Desde su regreso, pasaba los días pensando en las noches, en el momento en que él entraría en la habitación y la forzaría, pues no encontraba otras palabras para calificar su comportamiento. Lo odiaba; odiaba que la tratara como a un ser inanimado sin capacidad para sentir; odiaba que se adentrara en ella sin miramientos, sin una palabra, sin una caricia; que la usara. Pero, sobre todo, se odiaba a sí misma por permitirlo y por no haberse marchado de la casa Zautuola tras aquella primera terrible vez. Intentaba razonar consigo misma, decirse lo que ya había escuchado en de boca de sus padres y del cura: que estaba casada ante Dios, que era su obligación aceptar los deseos de su marido, que las mujeres a fin de cuentas estaban para complacer a los hombres, pero sabía que no era ese el motivo.

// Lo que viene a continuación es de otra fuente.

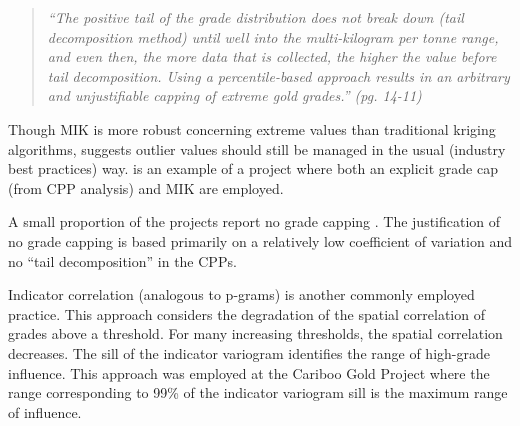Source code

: \blockquote{\textit{``The positive tail of the grade distribution does
        not break down (tail decomposition method) until well into the multi-kilogram per tonne range, and even then, the more data that is collected, the higher the value before tail decomposition. Using a percentile-based approach results in an arbitrary and unjustifiable capping of extreme gold grades.'' (pg. 14-11)}}

Though \gls{MIK} is more robust concerning extreme values than traditional kriging algorithms, \cite{carvalho2017overview} suggests outlier values should still be managed in the usual (industry best practices) way. \cite{artemis2020} is an example of a project where both an explicit grade cap (from \gls{CPP} analysis) and \gls{MIK} are employed.

A small proportion of the projects report no grade capping \citep{medgold2021,pasofino2020,eldorado2020}. The justification of no grade capping is based primarily on a relatively low coefficient of variation and no ``tail decomposition'' in the \glspl{CPP}.


Indicator correlation (analogous to p-grams) is another commonly employed practice. This approach considers the degradation of the spatial correlation of grades above a threshold. For many increasing thresholds, the spatial correlation decreases. The sill of the indicator variogram identifies the range of high-grade influence. This approach was employed at the Cariboo Gold Project \citep{osiko2020} where the range corresponding to 99\% of the indicator variogram sill is the maximum range of influence.


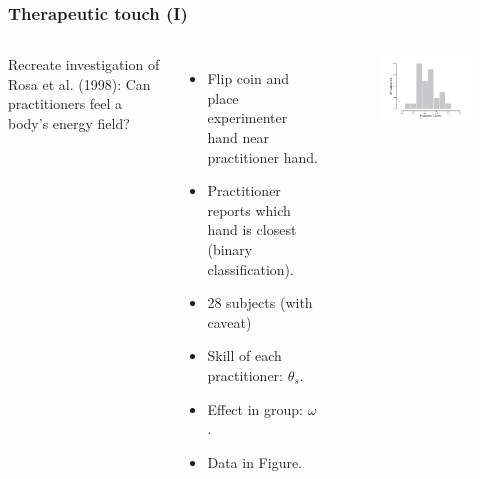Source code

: \documentclass[usenames,dvipsnames,table]{beamer}
\begin{document}
\begin{frame}
\frametitle{Therapeutic touch (I)}
\begin{columns}[c]
Recreate investigation of Rosa et al. (1998): Can practitioners feel a body's energy field?

\begin{itemize}
\item Flip coin and place experimenter hand near practitioner hand.
\item Practitioner reports which hand is closest (binary classification).
\item 28 subjects (with caveat)
\item Skill of each practitioner: $\theta_s$.
\item Effect in group: $\omega$.
\item Data in Figure.
\end{itemize}
\begin{figure}
\centering
\includegraphics[width=\linewidth]{img/fig9_9}
\end{figure}
\end{columns}
\end{frame}
\end{document}
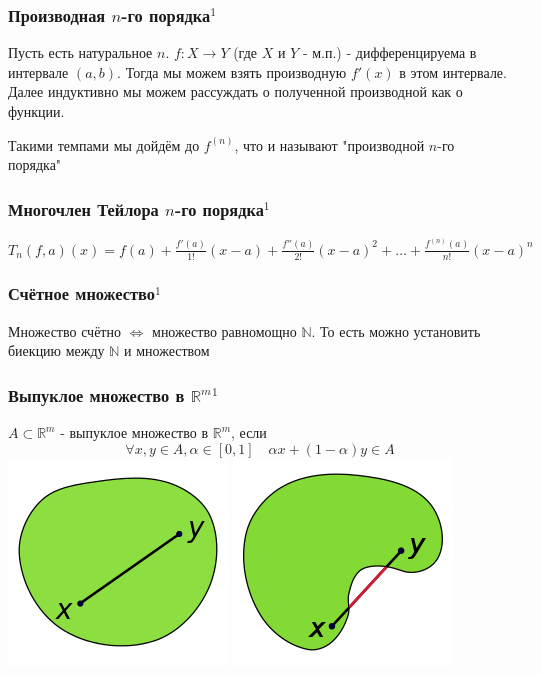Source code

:\documentclass{article}
\begin{document}
\subsubsection{Производная \texorpdfstring{$n$}{n}-го порядка\texorpdfstring{$^1$}{}}
Пусть есть натуральное $n$. $f: X \rightarrow Y$ (где $X$ и $Y$ - м.п.) - дифференцируема в интервале $(a, b)$. Тогда мы можем взять производную $f'(x)$ в этом интервале. Далее индуктивно мы можем рассуждать о полученной производной как о функции. 

Такими темпами мы дойдём до $f^(n)$, что и называют "производной $n$-го порядка"


\subsubsection{Многочлен Тейлора \texorpdfstring{$n$}{n}-го порядка\texorpdfstring{$^1$}{}}
$T_n(f, a)(x) = f(a) + \frac{f'(a)}{1!}(x-a)  + \frac{f''(a)}{2!}(x-a)^2 + \ldots+ \frac{f^{(n)}(a)}{n!}(x-a)^n$


\subsubsection{Счётное множество\texorpdfstring{$^1$}{}}
Множество счётно $\Leftrightarrow$ множество равномощно $\mathbb{N}$. 
То есть можно установить биекцию между $\mathbb{N}$ и множеством


\subsubsection{Выпуклое множество в \texorpdfstring{$\mathbb{R}^m$}{m-мерном R}\texorpdfstring{$^1$}{}}
$A \subset \mathbb{R}^m$ - выпуклое множество в $\mathbb{R}^m$, если 
$$
\forall x, y \in A, \alpha \in [0, 1] \quad \alpha x + (1 - \alpha) y \in A
$$
\includegraphics[scale=0.9]{convex}
\includegraphics[scale=0.9]{non-convex}
\end{document}
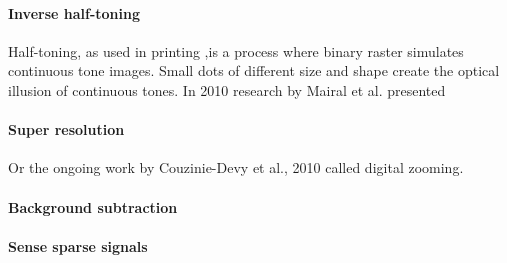 \paragraph{Inverse half-toning} Half-toning, as used in printing ,is a process
where binary raster simulates continuous tone images. Small dots of different
size and shape create the optical illusion of continuous tones. In 2010 research
by Mairal et al.\cite{Mairal2010b} presented 

\paragraph{Super resolution} \cite{Wright2008,Yang2010}  
Or the ongoing work by Couzinie-Devy et al., 2010 called digital zooming.

\paragraph{Background subtraction}\cite{}

\paragraph{Sense sparse signals}\cite{Duarte2009}






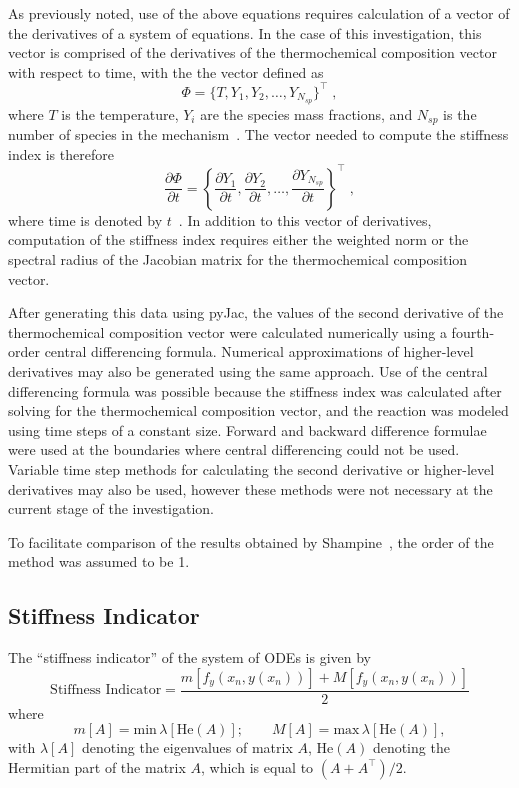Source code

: \documentclass[12pt]{ussci}
\begin{document}
As previously noted, use of the above equations requires calculation of a vector of the derivatives of a system of equations.
In the case of this investigation, this vector is comprised of the derivatives of the thermochemical composition vector with respect to time, with the the vector defined as
\begin{equation}
    \Phi = \{T, Y_1, Y_2, \dots, Y_{N_{sp}} \}^\intercal \;,
\end{equation}
where $T$ is the temperature, $Y_i$ are the species mass fractions, and $N_{sp}$ is the number of species in the mechanism~\cite{Niemeyer:2017}.
The vector needed to compute the stiffness index is therefore
\begin{equation}
    \frac{\partial \Phi}{\partial t} = \left\{\frac{\partial Y_1}{\partial t}, \frac{\partial Y_2}{\partial t}, \dots, \frac{\partial Y_{N_{sp}}}{\partial t} \right\}^\intercal \;,
\end{equation}
where time is denoted by $t$~\cite{Niemeyer:2017}.
In addition to this vector of derivatives, computation of the stiffness index requires either the weighted norm or the spectral radius of the Jacobian matrix for the thermochemical composition vector.

After generating this data using pyJac, the values of the second derivative of the thermochemical composition vector were calculated numerically using a fourth-order central differencing formula.
Numerical approximations of higher-level derivatives may also be generated using the same approach.
Use of the central differencing formula was possible because the stiffness index was calculated after solving for the thermochemical composition vector, and the reaction was modeled using time steps of a constant size.
Forward and backward difference formulae were used at the boundaries where central differencing could not be used.
Variable time step methods for calculating the second derivative or higher-level derivatives may also be used, however these methods were not necessary at the current stage of the investigation.

To facilitate comparison of the results obtained by Shampine~\cite{Shampine1985}, the order of the method was assumed to be 1.

\subsection{Stiffness Indicator}
The ``stiffness indicator'' of the system of ODEs is given by
\begin{equation}
	\textrm{Stiffness Indicator} = \frac{m[f_y(x_n,y(x_n))] + M[f_y(x_n,y(x_n))]}{2}
\end{equation}
where
\begin{equation}
	m[A] = \textrm{min}\,\lambda[\textrm{He}(A)];\qquad M[A] = \textrm{max}\,\lambda[\textrm{He}(A)],
\end{equation}
with $\lambda [A]$ denoting the eigenvalues of matrix $A$, $\textrm{He}(A)$ denoting the Hermitian part of the matrix $A$, which is equal to $(A + A^\intercal ) / 2$.
\end{document}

La única razón para continuar allí no era otra que el deseo de ser amada por aquel cuyo aroma a tabaco y a madera y cuero estaba irremisiblemente unido al acto que él había convertido en deleznable. Quería que la amara, que la deseara con pasión, y quería oírselo decir, aunque para ello tuviera que vestirse y comportarse según sus exigencias. Ella no lo amaría jamás, esa sería su venganza.

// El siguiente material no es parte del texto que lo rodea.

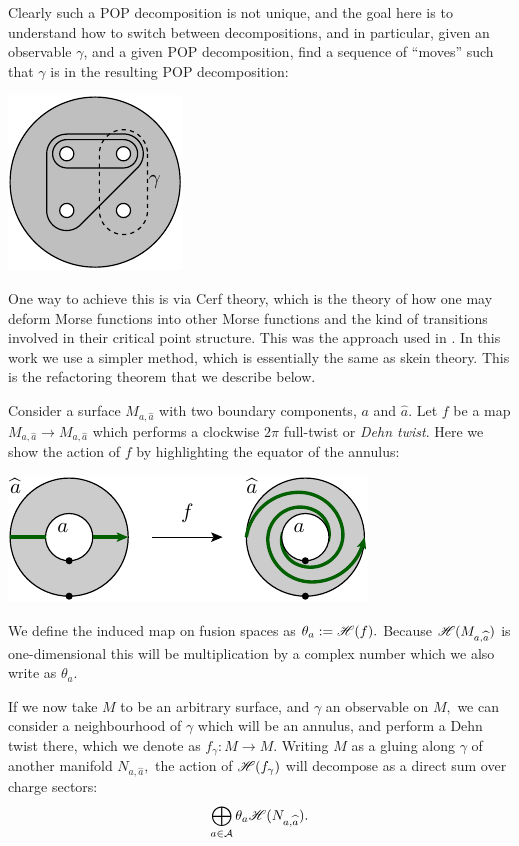 \documentclass[aps, prl, letterpaper, twocolumn, superscriptaddress, notitlepage, 10pt]{revtex4-1}
\begin{document}
Clearly such a POP decomposition is not unique,
and the goal here is to understand how to switch between decompositions,
and in particular, given an observable $\gamma$,
and a given POP decomposition, find a sequence
of ``moves'' such that $\gamma$ is in the resulting POP
decomposition:
\begin{center}
\includegraphics[]{pic-refactor.pdf}
\end{center}

One way to achieve this is via Cerf theory, which is the theory
of how one may deform Morse functions into other Morse functions
and the kind of transitions involved in their critical point structure.
This was the approach used in \cite{Freedman2002simulation}.
In this work we use a simpler method,
which is essentially the same as {skein theory.}
This is the {refactoring theorem} that we describe below.

Consider a surface $M_{a,\widehat{a}}$
with two boundary components, $a$ and $\widehat{a}.$
Let $f$ be a map $M_{a,\widehat{a}}\to M_{a,\widehat{a}}$
which performs a clockwise $2\pi$ full-twist or \emph{Dehn twist}.
Here we show the action of $f$ by highlighting the
equator of the annulus:
\begin{center}
\includegraphics[]{pic-dehn-twist.pdf}
\end{center}
We define the 
induced map on fusion spaces as $\theta_a := \mathscr{H}(f).$
Because $\mathscr{H}(M_{a,\widehat{a}})$ is one-dimensional
this will be multiplication by a complex number which we also
write as $\theta_a.$

If we now take $M$ to be an arbitrary surface, and $\gamma$ an
observable on $M,$ we can consider a neighbourhood of $\gamma$
which will be an annulus, and perform a Dehn twist there,
which we denote as $f_\gamma : M\to M.$
Writing $M$ as a gluing along $\gamma$ of another
manifold $N_{a,\widehat{a}},$
the action of $\mathscr{H}(f_\gamma)$ will decompose as a direct sum over charge 
sectors:
$$
\bigoplus_{a\in\mathcal{A}} \theta_a \mathscr{H}(N_{a,\widehat{a}}).
$$
\end{document}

—Sí —respondió con naturalidad.

—¿Sí? —preguntó Julián sorprendido.

—Sí.

—¿Por qué?

—No lo sé. ¿Porque existen, tal vez?

—¡Esas son tonterías!

Y de nuevo el gesto hosco, la mirada dura.

—Aquí mismo, en el valle…

—Si te refieres al proceso de las brujas de hace doscientos años —la interrumpió—, fue un asunto de rencores entre vecinos, como siempre lo es. Acusaciones sin fundamento, envidias, venganzas, mala sangre.

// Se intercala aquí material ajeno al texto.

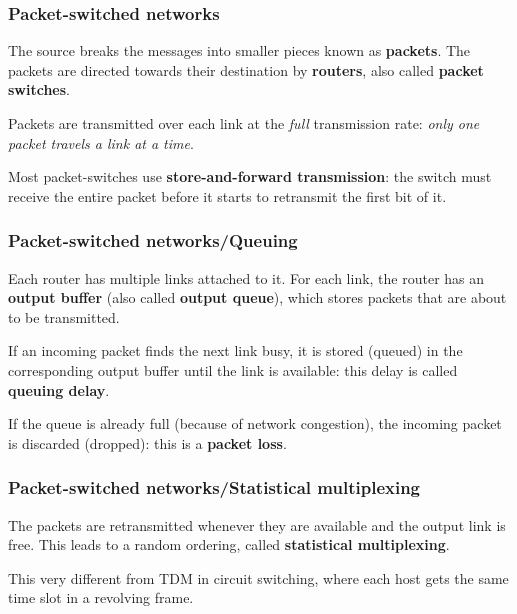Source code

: %
\begin{frame}
\frametitle{Packet-switched networks}

The source breaks the messages into smaller pieces known as
\textbf{packets}. The packets are directed towards their destination
by \textbf{routers}, also called \textbf{packet switches}.

\bigskip

Packets are transmitted over each link at the \emph{full} transmission
rate: \emph{only one packet travels a link at a time}.

\bigskip

Most packet-switches use \textbf{store-and-forward transmission}: the
switch must receive the entire packet before it starts to retransmit
the first bit of it.

\end{frame}

%
\begin{frame}
\frametitle{Packet-switched networks/Queuing}

Each router has multiple links attached to it. For each link, the
router has an \textbf{output buffer} (also called \textbf{output
queue}), which stores packets that are about to be transmitted.

\bigskip

If an incoming packet finds the next link busy, it is stored (queued)
in the corresponding output buffer until the link is available: this
delay is called \textbf{queuing delay}.

\bigskip

If the queue is already full (because of network congestion), the
incoming packet is discarded (dropped): this is a \textbf{packet
loss}.

\end{frame}

%
\begin{frame}
\frametitle{Packet-switched networks/Statistical multiplexing}

The packets are retransmitted whenever they are available and the
output link is free. This leads to a random ordering, called
\textbf{statistical multiplexing}.

\bigskip

This very different from TDM in circuit switching, where each host
gets the same time slot in a revolving frame.

\end{frame}

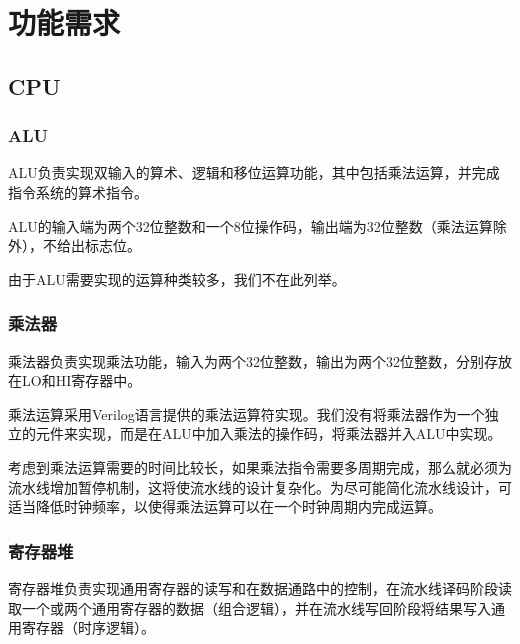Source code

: \section{功能需求}
\subsection{CPU}
\subsubsection{ALU}
ALU负责实现双输入的算术、逻辑和移位运算功能，其中包括乘法运算，并完成指令系统的算术指令。

ALU的输入端为两个32位整数和一个8位操作码，输出端为32位整数（乘法运算除外），不给出标志位。

由于ALU需要实现的运算种类较多，我们不在此列举。


\subsubsection{乘法器}
乘法器负责实现乘法功能，输入为两个32位整数，输出为两个32位整数，分别存放在LO和HI寄存器中。

乘法运算采用Verilog语言提供的乘法运算符实现。我们没有将乘法器作为一个独立的元件来实现，而是在ALU中加入乘法的操作码，将乘法器并入ALU中实现。

考虑到乘法运算需要的时间比较长，如果乘法指令需要多周期完成，那么就必须为流水线增加暂停机制，这将使流水线的设计复杂化。为尽可能简化流水线设计，可适当降低时钟频率，以使得乘法运算可以在一个时钟周期内完成运算。

\subsubsection{寄存器堆}
寄存器堆负责实现通用寄存器的读写和在数据通路中的控制，在流水线译码阶段读取一个或两个通用寄存器的数据（组合逻辑），并在流水线写回阶段将结果写入通用寄存器（时序逻辑）。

—No me refería al proceso.

—¿A que entonces?

E Inexa comenzó a enumerar las razones por las cuales ella, su madre y sus abuelas, su amiga Felisa, todas las mujeres y muchos hombres del valle creían en la existencia de las brujas, al igual que habían creído sus antepasados. ¿Cómo negarlo en una tierra repleta de leyendas y memorias que desaparecía del mundo envuelta en la niebla? Allí mismo, a corta distancia, se hallaba una de las siete montañas sagradas, moradas de la diosa de los antiguos, Amari, la que es madre. Ella era la tierra, el cielo, la tormenta, la semilla, el fruto, la vida. Y habló de las aguas milagrosas del manantial de San Juan y de las propiedades mágicas de la fuente de Gezala; del graznido de las lechuzas que anunciaban la muerte de algún vecino; de las lamias con pies de cabra que enamoraban a los pastores; del vuelo de los buitres sobre el macizo de Itxina, guardianes del tesoro de la cueva de Itxulegor; de las grutas, allí y en otros lugares cercanos, donde las brujas celebraban sus reuniones; y de las numerosas ermitas que se alzaban por doquier para proteger a los habitantes del mal de ojo y de las acechanzas de las malignas. Todo lo que tenía nombre, era. Lo era la luna roja, lo eran las almas errantes que buscaban en la noche el camino a la morada de la diosa, y el toro de fuego que habitaba en las entrañas de la tierra.

Julián la escuchaba atónito. Algunas de aquellas historias se las había oído contar a su madre, pero sonaban diferentes en boca de la joven. Parecía transformada, y sus ojos brillaban con la fuerza que había observado en su desencuentro mañanero, la misma que veía en la mirada de Itahisa cuando se entregaba a él y juraba que se tiraría por un barranco si alguna vez la abandonaba; cuando hablaba de las brujas isleñas y le mostraba cómo llevar a cabo un ritual de magia para amar o para conjurar los males, dando palmadas y golpeando el suelo con los pies al tiempo que entonaba una canción, y él se reía de sus supersticiones. Regresó en el tiempo, a la sombra del Echeide. Levantó en brazos a Inexa y subió con ella a la habitación; la amó con furia, dolorido, pronunciando una y otra vez el nombre añorado, ante la sorpresa y el desasosiego de su mujer.

Nueve meses más tarde, a mediados de un mes de septiembre excepcionalmente cálido, nacía Juan Miguel de Zautuola y Ernani.